Machine learning (ML), artificial intelligence (AI) and its learning, adaption paradigms are providing an effective solution in engineering applications. ML can adapt to new conditions and to detect and estimate patterns. Machine learning (ML) has gained recent and well-deserved attention in many fields of engineering and science mostly due to the development of high-performance graphical-processing units (GPU) as well as development of deep neural networks (DNN) based algorithms. Several leading technology companies are heavily investing in AI/ML and academia is following suit to develop more powerful algorithms that utilize the new hardware. In addition to these new developments, practitioners have found new ways to utilize the many existing machine learning algorithms in their respective domains. The fields of wireless communications, electromagnetics (EM), antennas and electronics also benefit in a variety of ways from application of machine learning, deep learning and artificial intelligence. Several applications of ML to communications and electronics already exist. These, among others, evolutionary algorithms (EAs), Decision Trees, Random Forests, Support Vector Machines, Nearest Neighbors, Extreme Learning Machines, Gaussian Processes, Artificial Neural Networks (ANNs), Ensemble learning methods, and Deep Learning Networks (DNNs). The use of all of the above has an increasing impact to key enabling technologies for wireless communications, antenna design, propagation modeling and electronics. Additionally, hybrid combinations of ML techniques and other methods are also emerging. The aim of this special session is to use the ML computing paradigm to bring more awareness on applicability to the communications and electronics domain.

Potential topics include but are not limited to the following:

  • Machine learning techniques for wireless communications
  • Machine learning techniques for propagation modeling
  • Machine learning techniques for antenna design
  • Machine learning techniques for other EM problems
  • Machine learning techniques for 5G Networks and beyond
  • Machine learning techniques for VLSI design
  • Machine Learning techniques for signal processing
  • Machine Learning techniques for leakage detection problems
  • Machine Learning techniques for wired and wireless network
  • ML techniques for biomedical applications and wireless monitoring
  • Surrogate models for antenna design problems
  • Other innovative ML techniques

Special session organizers:

  • Prof. Sotirios K. Goudos, Aristotle University of Thessaloniki, Greece
  • Prof. Marco Salucci, University of Trento, Italy
  • Prof.
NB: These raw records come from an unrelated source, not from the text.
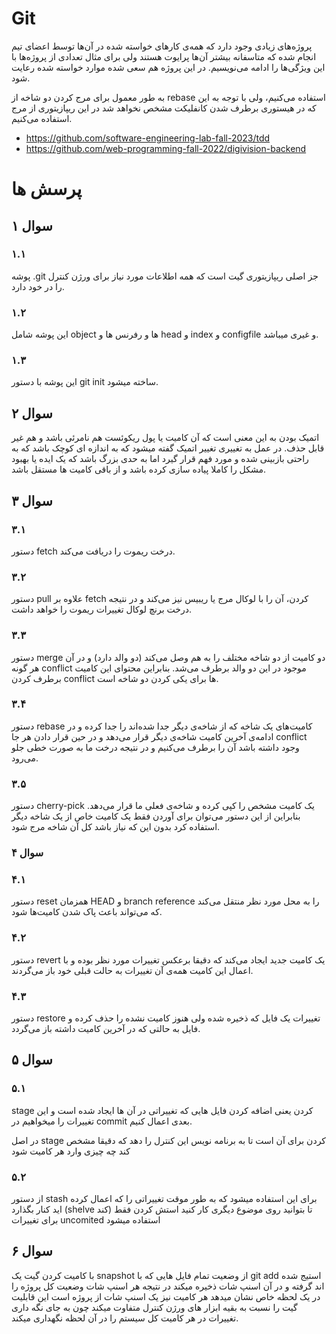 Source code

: # Git
پروژه‌های زیادی وجود دارد که همه‌ی کارهای خواسته شده در آن‌ها توسط اعضای تیم انجام شده که متاسفانه بیشتر آن‌ها پرایوت هستند ولی برای مثال تعدادی از پروژه‌ها با این ویژگی‌ها را ادامه می‌نویسیم. در این پروژه هم سعی شده موارد خواسته شده رعایت شود.

به طور معمول برای مرج کردن دو شاخه از rebase استفاده می‌کنیم، ولی با توجه به این که در هیستوری برطرف شدن کانفلیکت مشخص نخواهد شد در این ریپازیتوری از مرج استفاده می‌کنیم.

- https://github.com/software-engineering-lab-fall-2023/tdd
- https://github.com/web-programming-fall-2022/digivision-backend


# پرسش ها
## سوال ۱
### ۱.۱
پوشه .git  جز اصلی ریپازیتوری گیت است که همه  اطلاعات مورد نیاز برای ورژن کنترل را در  خود دارد.

### ۱.۲
 این پوشه شامل object ها و رفرنس ها و head و index و configfile و غیری میباشد.
 
### ۱.۳
این پوشه با دستور git init ساخته میشود.

## سوال ۲
 اتمیک بودن به این معنی است که آن کامیت یا پول ریکوئست هم نامرئی باشد و هم غیر قابل حذف. در عمل به تغییری تغییر اتمیک گفته میشود که به اندازه ای کوچک باشد که به راحتی بازبینی شده و مورد فهم قرار گیرد اما به حدی بزرگ باشد که یک ایده یا بهبود مشکل را کاملا پیاده سازی کرده باشد و از باقی کامیت ها مستقل باشد.

## سوال ۳
### ۳.۱
دستور fetch درخت ریموت را دریافت می‌کند.
### ۳.۲
دستور pull علاوه بر fetch کردن، آن را با لوکال مرج یا ریبیس نیز می‌کند و در نتیجه درخت برنچ لوکال تغییرات ریموت را خواهد داشت.
### ۳.۳
دستور merge دو کامیت از دو شاخه مختلف را به هم وصل می‌کند (دو والد دارد) و در آن هر گونه conflict موجود در این دو والد برطرف می‌شد. بنابراین محتوای این کامیت برطرف کردن conflict ها برای یکی کردن دو شاخه است.
### ۳.۴
دستور rebase کامیت‌های یک شاخه که از شاخه‌ی دیگر جدا شده‌اند را جدا کرده و در ادامه‌ی آخرین کامیت شاخه‌ی دیگر قرار می‌دهد و در حین قرار دادن هر جا conflict وجود داشته باشد آن را برطرف می‌کنیم و در نتیجه درخت ما به صورت خطی جلو می‌رود.
### ۳.۵
دستور cherry-pick یک کامیت مشخص را کپی کرده و شاخه‌ی فعلی ما قرار می‌دهد. بنابراین از این دستور می‌توان برای آوردن فقط یک کامیت خاص از یک شاخه دیگر استفاده کرد بدون این که نیاز باشد کل آن شاخه مرج شود.

### سوال ۴
### ۴.۱
دستور reset همزمان HEAD و branch reference را به محل مورد نظر منتقل می‌کند که می‌تواند باعث پاک شدن کامیت‌ها شود.
### ۴.۲
دستور revert یک کامیت جدید ایجاد می‌کند که دقیقا برعکس تغییرات مورد نظر بوده و با اعمال این کامیت همه‌ی آن تغییرات به حالت قبلی خود باز می‌گردند.
### ۴.۳
دستور restore تغییرات یک فایل که ذخیره شده ولی هنوز کامیت نشده را حذف کرده و فایل به حالتی که در آخرین کامیت داشته باز می‌گردد.

## سوال ۵

### ۵.۱
stage کردن یعنی اضافه کردن فایل هایی که تغییراتی در آن ها ایجاد شده است و این تغییرات را میخواهیم در commit بعدی اعمال کنیم.

در اصل stage کردن برای آن است تا به برنامه نویس این کنترل را دهد که دقیقا مشخص کند چه چیزی وارد هر کامیت شود

### ۵.۲
از دستور stash برای این استفاده میشود که به طور موقت تغییراتی را که اعمال کرده اید کنار بگذارد (shelve کند) تا بتوانید روی موضوع دیگری کار کنید
استش کردن فقط برای تغییرات uncomited استفاده میشود

## سوال ۶

با کامیت کردن گیت یک snapshot از وضعیت تمام فایل هایی که با git add استیج شده اند گرفته و در آن اسنپ شات ذخیره میکند
در نتیجه هر اسنپ شات وضعیت کل پروژه را در یک لحظه خاص نشان میدهد
هر کامیت نیز یک اسنپ شات از پروژه است
این قابلیت گیت را نسبت به بقیه ابزار های ورژن کنترل متفاوت میکند چون به جای نگه داری تغییرات در هر کامیت کل سیستم را در آن لحظه نگهداری میکند.
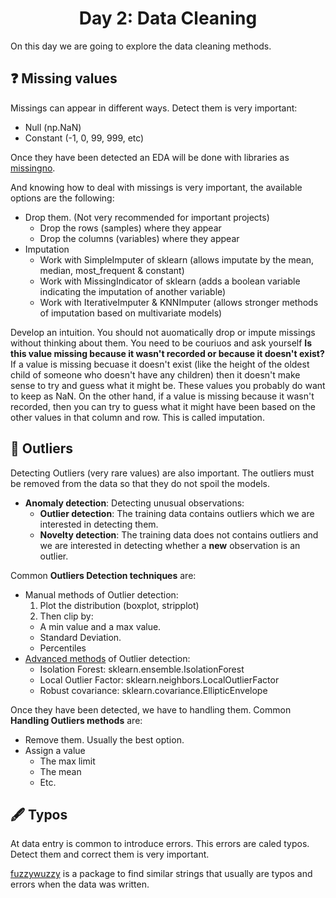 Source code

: <h1 align="center">Day 2: Data Cleaning</h1>

On this day we are going to explore the data cleaning methods.


## ❓ Missing values

Missings can appear in different ways. Detect them is very important:
- Null (np.NaN)
- Constant (-1, 0, 99, 999, etc)

Once they have been detected an EDA will be done with libraries as [missingno](https://github.com/ResidentMario/missingno).

And knowing how to deal with missings is very important, the available options are the following:

- Drop them. (Not very recommended for important projects)
  - Drop the rows (samples) where they appear
  - Drop the columns (variables) where they appear
- Imputation
  - Work with SimpleImputer of sklearn (allows imputate by the mean, median, most_frequent & constant)
  - Work with MissingIndicator of sklearn (adds a boolean variable indicating the imputation of another variable)
  - Work with IterativeImputer & KNNImputer (allows stronger methods of imputation based on multivariate models)

Develop an intuition. You should not auomatically drop or impute missings without thinking about them. You need to be couriuos and ask yourself  **Is this value missing because it wasn't recorded or because it doesn't exist?** If a value is missing becuase it doesn't exist (like the height of the oldest child of someone who doesn't have any children) then it doesn't make sense to try and guess what it might be. These values you probably do want to keep as NaN. On the other hand, if a value is missing because it wasn't recorded, then you can try to guess what it might have been based on the other values in that column and row. This is called imputation.



## 🔎 Outliers

Detecting Outliers (very rare values) are also important. The outliers must be removed from the data so that they do not spoil the models.


- **Anomaly detection**: Detecting unusual observations:
  - **Outlier detection**: The training data contains outliers which we are interested in detecting them.
  - **Novelty detection**: The training data does not contains outliers and we are interested in detecting whether a **new** observation is an outlier.

Common **Outliers Detection techniques** are:

- Manual methods of Outlier detection:
  1. Plot the distribution (boxplot, stripplot)
  2. Then clip by:
    - A min value and a max value.
    - Standard Deviation.
    - Percentiles
- [Advanced methods](https://scikit-learn.org/stable/modules/outlier_detection.html) of Outlier detection:
  - Isolation Forest: sklearn.ensemble.IsolationForest
  - Local Outlier Factor: sklearn.neighbors.LocalOutlierFactor
  - Robust covariance: sklearn.covariance.EllipticEnvelope


Once they have been detected, we have to handling them. Common **Handling Outliers methods** are:
- Remove them. Usually the best option.
- Assign a value
  - The max limit
  - The mean
  - Etc.


## 🖋 Typos

At data entry is common to introduce errors. This errors are caled typos. Detect them and correct them is very important.

[fuzzywuzzy](https://github.com/seatgeek/fuzzywuzzy) is a package to find similar strings that usually are typos and errors when the data was written. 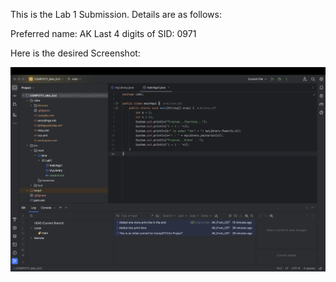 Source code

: This is the Lab 1 Submission. Details are as follows:

Preferred name: AK
Last 4 digits of SID: 0971

Here is the desired Screenshot:

![](./Submission.png) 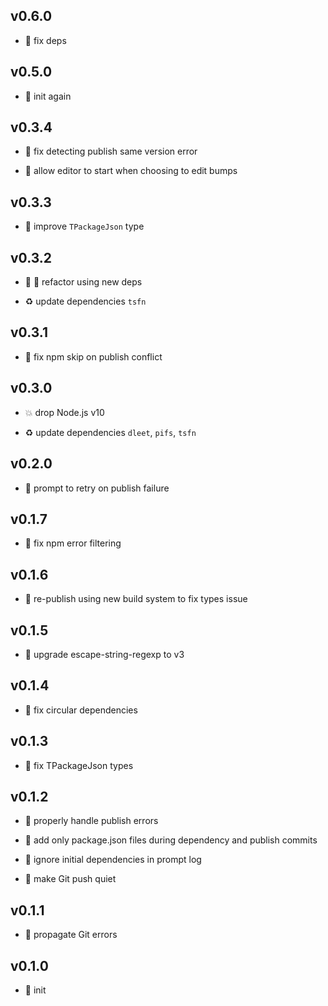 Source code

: ## v0.6.0

* 🌱 fix deps

## v0.5.0

* 🐣 init again

## v0.3.4

* 🐞 fix detecting publish same version error

* 🐞 allow editor to start when choosing to edit bumps

## v0.3.3

* 🐞 improve `TPackageJson` type

## v0.3.2

* 🐞 🐞 refactor using new deps

* ♻️ update dependencies `tsfn`

## v0.3.1

* 🐞 fix npm skip on publish conflict

## v0.3.0

* 💥 drop Node.js v10

* ♻️ update dependencies `dleet`, `pifs`, `tsfn`

## v0.2.0

* 🌱 prompt to retry on publish failure

## v0.1.7

* 🐞 fix npm error filtering

## v0.1.6

* 🐞 re-publish using new build system to fix types issue

## v0.1.5

* 🐞 upgrade escape-string-regexp to v3

## v0.1.4

* 🐞 fix circular dependencies

## v0.1.3

* 🐞 fix TPackageJson types

## v0.1.2

* 🐞 properly handle publish errors

* 🐞 add only package.json files during dependency and publish commits

* 🐞 ignore initial dependencies in prompt log

* 🐞 make Git push quiet

## v0.1.1

* 🐞 propagate Git errors

## v0.1.0

* 🐣 init


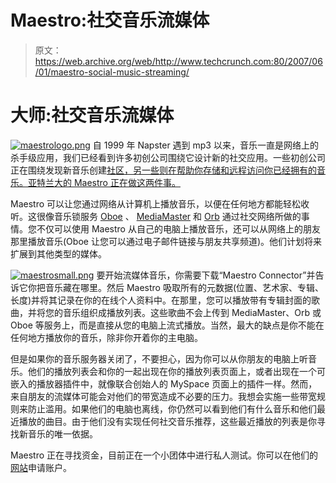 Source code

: # Maestro:社交音乐流媒体

> 原文：<https://web.archive.org/web/http://www.techcrunch.com:80/2007/06/01/maestro-social-music-streaming/>

# 大师:社交音乐流媒体

[![maestrologo.png](img/95695a5e87fd77fac6a30dd3c6f818c8.png)](https://web.archive.org/web/20220815061431/http://getmaestro.com/) 自 1999 年 Napster 遇到 mp3 以来，音乐一直是网络上的杀手级应用，我们已经看到许多初创公司围绕它设计新的社交应用。一些初创公司正在围绕发现新音乐创建[社区，另一些则在帮助你存储和远程访问你已经拥有的音乐。亚特兰大的 Maestro 正在做这两件事。](https://web.archive.org/web/20220815061431/http://www.beta.techcrunch.com/2007/02/05/social-music-overview/)

Maestro 可以让您通过网络从计算机上播放音乐，以便在任何地方都能轻松收听。这很像音乐锁服务 [Oboe](https://web.archive.org/web/20220815061431/http://www.beta.techcrunch.com/2005/12/02/oboes-web-music-locker/) 、 [MediaMaster](https://web.archive.org/web/20220815061431/http://www.beta.techcrunch.com/2007/04/06/mediamasters-joins-the-mp3com-2-crew/) 和 [Orb](https://web.archive.org/web/20220815061431/http://www.beta.techcrunch.com/2006/03/23/orb-stream-pc-media-to-mobile-device/) 通过社交网络所做的事情。您不仅可以使用 Maestro 从自己的电脑上播放音乐，还可以从网络上的朋友那里播放音乐(Oboe 让您可以通过电子邮件链接与朋友共享频道)。他们计划将来扩展到其他类型的媒体。

[![maestrosmall.png](img/6cf07a426ca604a18350243ca14909ce.png)](https://web.archive.org/web/20220815061431/https://beta.techcrunch.com/wp-content/uploads/2007/06/maestrobig.png) 要开始流媒体音乐，你需要下载“Maestro Connector”并告诉它你把音乐藏在哪里。然后 Maestro 吸取所有的元数据(位置、艺术家、专辑、长度)并将其记录在你的在线个人资料中。在那里，您可以播放带有专辑封面的歌曲，并将您的音乐组织成播放列表。这些歌曲不会上传到 MediaMaster、Orb 或 Oboe 等服务上，而是直接从您的电脑上流式播放。当然，最大的缺点是你不能在任何地方播放你的音乐，除非你开着你的主电脑。

但是如果你的音乐服务器关闭了，不要担心，因为你可以从你朋友的电脑上听音乐。他们的播放列表会和你的一起出现在你的播放列表页面上，或者出现在一个可嵌入的播放器插件中，就像联合创始人的 MySpace 页面上的插件一样。然而，来自朋友的流媒体可能会对他们的带宽造成不必要的压力。我想会实施一些带宽规则来防止滥用。如果他们的电脑也离线，你仍然可以看到他们有什么音乐和他们最近播放的曲目。由于他们没有实现任何社交音乐推荐，这些最近播放的列表是你寻找新音乐的唯一依据。

Maestro 正在寻找资金，目前正在一个小团体中进行私人测试。你可以在他们的[网站](https://web.archive.org/web/20220815061431/http://getmaestro.com/)申请账户。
Panagiotis Sarigiannidis, University of Western Macedonia, Greece
  • Prof. Shaohua Wan, Zhongnan University of Economics and Law, China

 

Power management and monitoring of photovoltaic cells

 

Solar energy is one of the most common energy sources between the alternative renewable energy production alternatives. Photovoltaic (PV) systems are based on the use of solar cells (PV cells) to harvest energy. Since the sunlight intensity varies significantly during a day and depends on the location of the PV system, the presence of clouds on the sky etc. the energy production of a PV cell varies significantly during operation. Power management and conditioning of the converted energy is a critical task to increase the efficiency of PV systems. Additionally, data-acquisition systems enable to monitor the operation of PV cells in order to evaluate their energy-production performance and detect possible malfunctions. With this special session, we invite researchers and engineers to present and share their latest research results on energy harvesting from solar cells, relevant to power management and monitoring of photovoltaic systems.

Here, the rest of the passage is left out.